See also Volunteer Firemen's Relief Ass'n v. Minehart, 425 Pa. 82, 227 A.2d 632 (1967); Community College of Delaware County v. Fox, 20 Pa.Cmwlth. 335, 342 A.2d 468 (1975). Only those powers within the legislative grant, either express or necessarily implied, can be exercised by the administrative body.

Pennsylvania Human Relations Commission v. St. Joe Minerals Corp., 476 Pa. 302, 310, 382 A.2d 731, 735-36 (1978).

Under this principle of statutory construction, the Commission had the power to specify a range of sentences of increased severity based on criteria not specified in § 2154(2) only if such a power was expressly within or necessarily implied by the legislative grant. We think it clear from a reading of § 2154 that it neither expressly grants nor necessarily implies that the Commission had the power in question. Thus, the conclusion we must reach from the foregoing principle is that the Commission did not have the power to specify a range of sentences of increased severity based on criteria not specified in § 2154(2). In other words, the Sentencing Commission lacked the power to adopt guidelines in which the prior record score was computed on the basis of anything other than prior convictions of felonies or convictions of a crime involving the use of a deadly weapon.
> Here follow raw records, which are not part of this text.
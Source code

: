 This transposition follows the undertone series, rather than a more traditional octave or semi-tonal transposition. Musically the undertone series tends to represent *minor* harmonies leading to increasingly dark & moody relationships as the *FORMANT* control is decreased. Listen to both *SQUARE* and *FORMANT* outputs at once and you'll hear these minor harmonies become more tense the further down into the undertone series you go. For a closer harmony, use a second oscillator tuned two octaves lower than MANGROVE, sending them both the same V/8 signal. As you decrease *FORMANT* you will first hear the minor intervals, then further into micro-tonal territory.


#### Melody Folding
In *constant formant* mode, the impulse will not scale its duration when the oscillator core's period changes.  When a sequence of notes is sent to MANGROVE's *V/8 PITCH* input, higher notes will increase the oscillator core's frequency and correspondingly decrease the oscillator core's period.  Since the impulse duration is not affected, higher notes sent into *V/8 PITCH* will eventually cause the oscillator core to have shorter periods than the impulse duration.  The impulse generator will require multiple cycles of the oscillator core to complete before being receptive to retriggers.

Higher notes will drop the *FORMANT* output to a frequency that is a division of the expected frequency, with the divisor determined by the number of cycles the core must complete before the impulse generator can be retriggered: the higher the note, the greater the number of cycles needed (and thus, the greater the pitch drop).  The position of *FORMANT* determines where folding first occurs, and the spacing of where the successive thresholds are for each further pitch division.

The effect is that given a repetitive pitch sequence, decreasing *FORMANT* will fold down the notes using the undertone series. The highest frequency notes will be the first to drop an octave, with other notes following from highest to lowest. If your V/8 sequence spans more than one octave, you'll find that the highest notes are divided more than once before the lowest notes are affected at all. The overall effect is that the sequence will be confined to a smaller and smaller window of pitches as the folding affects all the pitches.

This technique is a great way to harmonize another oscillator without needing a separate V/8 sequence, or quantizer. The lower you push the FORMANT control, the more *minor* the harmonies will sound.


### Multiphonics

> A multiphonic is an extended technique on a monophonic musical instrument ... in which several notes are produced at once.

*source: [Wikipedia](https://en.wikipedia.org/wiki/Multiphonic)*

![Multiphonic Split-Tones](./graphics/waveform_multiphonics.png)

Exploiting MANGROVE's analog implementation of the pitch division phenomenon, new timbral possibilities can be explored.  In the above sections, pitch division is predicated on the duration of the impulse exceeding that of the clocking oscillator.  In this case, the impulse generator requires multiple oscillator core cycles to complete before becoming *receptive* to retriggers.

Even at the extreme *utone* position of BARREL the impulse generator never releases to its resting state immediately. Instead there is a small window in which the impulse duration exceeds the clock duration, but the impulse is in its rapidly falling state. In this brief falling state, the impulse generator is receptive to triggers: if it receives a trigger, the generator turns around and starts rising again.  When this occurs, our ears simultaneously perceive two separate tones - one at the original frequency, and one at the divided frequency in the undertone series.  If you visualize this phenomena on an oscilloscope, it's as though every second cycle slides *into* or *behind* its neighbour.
This conclusion is also consistent with another principle of statutory construction, the general statutory maxim, expressio unius est exclusio alterius. "As the maxim is applied to statutory interpretation, where ... [the] things to which it refers are designated, there is an inference that all omissions should be understood as exclusions." Sutherland, Stat. Const. § 47.23; see also, Gaebel v. Thornbury Township, Delaware County, 8 Pa.Cmwlth. 379, 303 A.2d 57 (1973). Thus, since § 2154(2) designated previous felony convictions and convictions of a crime involving the use of a deadly weapon as those things for which a...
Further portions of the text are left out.